> _TASK ITEM_
Please go through the records below and return every line holding the word "rmreact".

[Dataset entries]
-------------------------

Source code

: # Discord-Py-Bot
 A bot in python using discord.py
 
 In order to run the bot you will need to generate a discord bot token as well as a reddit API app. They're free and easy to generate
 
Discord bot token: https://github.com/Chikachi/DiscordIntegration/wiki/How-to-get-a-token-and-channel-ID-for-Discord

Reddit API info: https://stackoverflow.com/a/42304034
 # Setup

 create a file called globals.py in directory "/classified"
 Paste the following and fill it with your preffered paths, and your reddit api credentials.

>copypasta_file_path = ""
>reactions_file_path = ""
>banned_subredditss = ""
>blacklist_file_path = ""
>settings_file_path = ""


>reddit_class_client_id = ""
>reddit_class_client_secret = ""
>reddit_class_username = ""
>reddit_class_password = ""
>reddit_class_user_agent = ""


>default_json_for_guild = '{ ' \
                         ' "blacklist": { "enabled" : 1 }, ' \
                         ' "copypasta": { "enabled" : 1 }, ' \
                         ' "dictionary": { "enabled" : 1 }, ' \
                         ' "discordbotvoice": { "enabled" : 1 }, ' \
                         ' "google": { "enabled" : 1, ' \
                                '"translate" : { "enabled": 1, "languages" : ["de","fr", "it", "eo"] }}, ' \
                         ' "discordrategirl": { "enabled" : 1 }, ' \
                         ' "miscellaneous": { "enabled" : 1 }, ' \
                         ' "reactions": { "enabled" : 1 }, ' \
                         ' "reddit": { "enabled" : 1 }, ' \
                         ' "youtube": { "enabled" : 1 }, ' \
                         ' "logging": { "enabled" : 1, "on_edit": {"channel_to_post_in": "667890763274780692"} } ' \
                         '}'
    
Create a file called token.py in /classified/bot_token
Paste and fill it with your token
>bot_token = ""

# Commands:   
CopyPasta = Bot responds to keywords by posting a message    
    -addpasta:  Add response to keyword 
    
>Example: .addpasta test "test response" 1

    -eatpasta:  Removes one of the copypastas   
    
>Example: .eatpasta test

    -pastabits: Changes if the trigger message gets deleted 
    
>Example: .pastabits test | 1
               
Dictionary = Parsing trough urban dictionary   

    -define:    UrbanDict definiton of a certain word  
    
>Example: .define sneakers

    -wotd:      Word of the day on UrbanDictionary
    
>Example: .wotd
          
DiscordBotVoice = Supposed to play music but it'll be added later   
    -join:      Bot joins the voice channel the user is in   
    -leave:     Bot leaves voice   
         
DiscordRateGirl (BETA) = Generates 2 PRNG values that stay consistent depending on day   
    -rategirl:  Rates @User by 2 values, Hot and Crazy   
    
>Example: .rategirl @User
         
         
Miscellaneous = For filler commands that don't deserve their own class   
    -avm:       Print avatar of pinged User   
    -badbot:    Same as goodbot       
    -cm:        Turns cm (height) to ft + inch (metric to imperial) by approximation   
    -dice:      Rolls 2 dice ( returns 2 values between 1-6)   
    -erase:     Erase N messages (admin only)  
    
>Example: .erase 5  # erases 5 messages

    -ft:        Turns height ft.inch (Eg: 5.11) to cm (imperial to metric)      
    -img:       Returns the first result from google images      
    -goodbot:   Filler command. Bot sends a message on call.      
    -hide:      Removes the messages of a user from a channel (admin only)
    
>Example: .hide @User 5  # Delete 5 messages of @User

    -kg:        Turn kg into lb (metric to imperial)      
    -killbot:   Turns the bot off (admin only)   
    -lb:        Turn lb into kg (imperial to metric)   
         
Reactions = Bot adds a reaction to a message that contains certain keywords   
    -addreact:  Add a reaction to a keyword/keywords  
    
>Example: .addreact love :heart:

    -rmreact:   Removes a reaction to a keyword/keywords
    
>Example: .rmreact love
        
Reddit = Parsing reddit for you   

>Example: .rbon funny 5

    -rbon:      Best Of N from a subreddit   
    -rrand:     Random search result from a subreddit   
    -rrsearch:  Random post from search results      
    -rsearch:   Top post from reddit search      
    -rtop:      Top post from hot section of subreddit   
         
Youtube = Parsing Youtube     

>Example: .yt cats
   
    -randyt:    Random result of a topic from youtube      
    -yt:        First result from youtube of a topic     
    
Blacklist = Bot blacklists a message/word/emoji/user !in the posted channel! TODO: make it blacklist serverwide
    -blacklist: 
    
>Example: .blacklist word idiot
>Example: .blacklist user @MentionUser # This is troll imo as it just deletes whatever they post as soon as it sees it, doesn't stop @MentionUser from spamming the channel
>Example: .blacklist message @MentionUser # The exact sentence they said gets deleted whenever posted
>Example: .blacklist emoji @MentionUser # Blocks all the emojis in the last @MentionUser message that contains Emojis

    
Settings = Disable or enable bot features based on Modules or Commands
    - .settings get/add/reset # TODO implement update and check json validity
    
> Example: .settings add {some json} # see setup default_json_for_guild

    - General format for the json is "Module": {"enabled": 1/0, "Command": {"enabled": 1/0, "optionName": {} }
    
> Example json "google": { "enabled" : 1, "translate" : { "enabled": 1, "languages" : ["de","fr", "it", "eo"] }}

-------------------------

> _ANSWER FOR THE TASK_
    -rmreact:   Removes a reaction to a keyword/keywords
>Example: .rmreact love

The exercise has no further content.